LA BIBLIOTHÈQUE DE 1643 A 1661.

La fin tragique de François de Thou laissa vacante en 1642 la charge de maître de la librairie. Elle fut donnée à Jérôme Bignon, qui en obtint la survivance pour son fils en 1651. Jérôme Bignon se contentait de visiter la Bibliothèque une ou deux fois par an; son fils, alors âgé de vingt-neuf ans, ne montra pas plus de zèle dans ses fonctions, et tous deux abandonnèrent la direction de la Bibliothèque à N. Rigault et à ses successeurs les frères Dupuy.

Pierre et Jacques Dupuy ne furent pourvus de leur titre qu’en 1645; mais déjà, avant le départ de N. Rigault, nommé conseiller au Parlement de Metz, ils avaient été mêlés aux affaires de la Bibliothèque et en particulier aux acquisitions des manuscrits de la famille Hurault et de la collection de Brienne. Le goût des livres, héréditaire dans leur famille, leur érudition, tout les désignait au choix du roi. L’un et l’autre avaient fait leurs preuves dans l’administration de la bibliothèque du président de Thou; eux-mêmes avaient réuni, à prix d’argent, une importante collection dont les premiers éléments avaient été formés par leur père, le jurisconsulte Claude Dupuy.

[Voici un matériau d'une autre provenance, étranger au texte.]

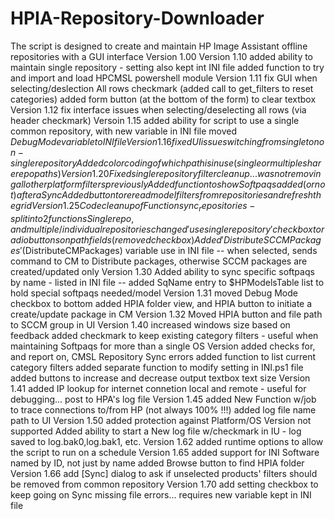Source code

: # HPIA-Repository-Downloader
The script is designed to create and maintain HP Image Assistant offline repositories with a GUI interface
Version 1.00
    Version 1.10
        added ability to maintain single repository - setting also kept int INI file
        added function to try and import and load HPCMSL powershell module
    Version 1.11
        fix GUI when selecting/deslection All rows checkmark (added call to get_filters to reset categories)
        added form button (at the bottom of the form) to clear textbox
    Version 1.12
        fix interface issues when selecting/deselecting all rows (via header checkmark)
    Versoin 1.15
        added ability for script to use a single common repository, with new variable in INI file
        moved $DebugMode variable to INI file
    Version 1.16
        fixed UI issue switching from single to non-single repository
        Added color coding of which path is in use (single or multiple share repo paths)
    Version 1.20
        Fixed single repository filter cleanup... was not removing all other platform filters previously
        Added function to show Softpaqs added (or not) after a Sync
        Added button to reread model filters from repositories and refresh the grid
    Version 1.25
        Code cleanup of Function sync_repositories - split into 2 functions Single repo, and multiple/individual repositories
        changed 'use single repository' checkbox to radio buttons on path fields (removed checkbox)
        Added 'Distribute SCCM Packages' ($DistributeCMPackages) variable use in INI file
            -- when selected, sends command to CM to Distribute packages, otherwise SCCM packages are created/updated only
    Version 1.30
        Added ability to sync specific softpaqs by name - listed in INI file
            -- added SqName entry to $HPModelsTable list to hold special softpaqs needed/model
    Version 1.31
        moved Debug Mode checkbox to bottom
        added HPIA folder view, and HPIA button to initiate a create/update package in CM
    Version 1.32
        Moved HPIA button and file path to SCCM group in UI
    Version 1.40
        increased windows size based on feedback
        added checkmark to keep existing category filters - useful when maintaining Softpaqs for more than a single OS Version
        added checks for, and report on, CMSL Repository Sync errors 
        added function to list current category filters
        added separate function to modify setting in INI.ps1 file
        added buttons to increase and decrease output textbox text size
    Version 1.41
        added IP lookup for internet connetion local and remote - useful for debugging... post to HPA's log file
    Version 1.45
        added New Function w/job to trace connections to/from HP (not always 100% !!!)
        added log file name path to UI
    Version 1.50
        added protection against Platform/OS Version not supported
        Added ability to start a New log file w/checkmark in IU - log saved to log.bak0,log.bak1, etc.
    Version 1.62
        added runtime options to allow the script to run on a schedule
    Version 1.65
        added support for INI Software named by ID, not just by name
        added Browse button to find HPIA folder
    Version 1.66
        add [Sync] dialog to ask if unselected products' filters should be removed from common repository
    Version 1.70
        add setting checkbox to keep going on Sync missing file errors... requires new variable kept in INI file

Leur entrée à la Bibliothèque du roi, en 1645, fut signalée par la rédaction d’un nouveau catalogue. Ils révisèrent et augmentèrent le catalogue de N. Rigault. Leur travail est divisé en trois parties: les deux premières, consacrées aux manuscrits, contiennent 3,930 numéros; la troisième, affectée aux imprimés, mentionne 1,329 volumes.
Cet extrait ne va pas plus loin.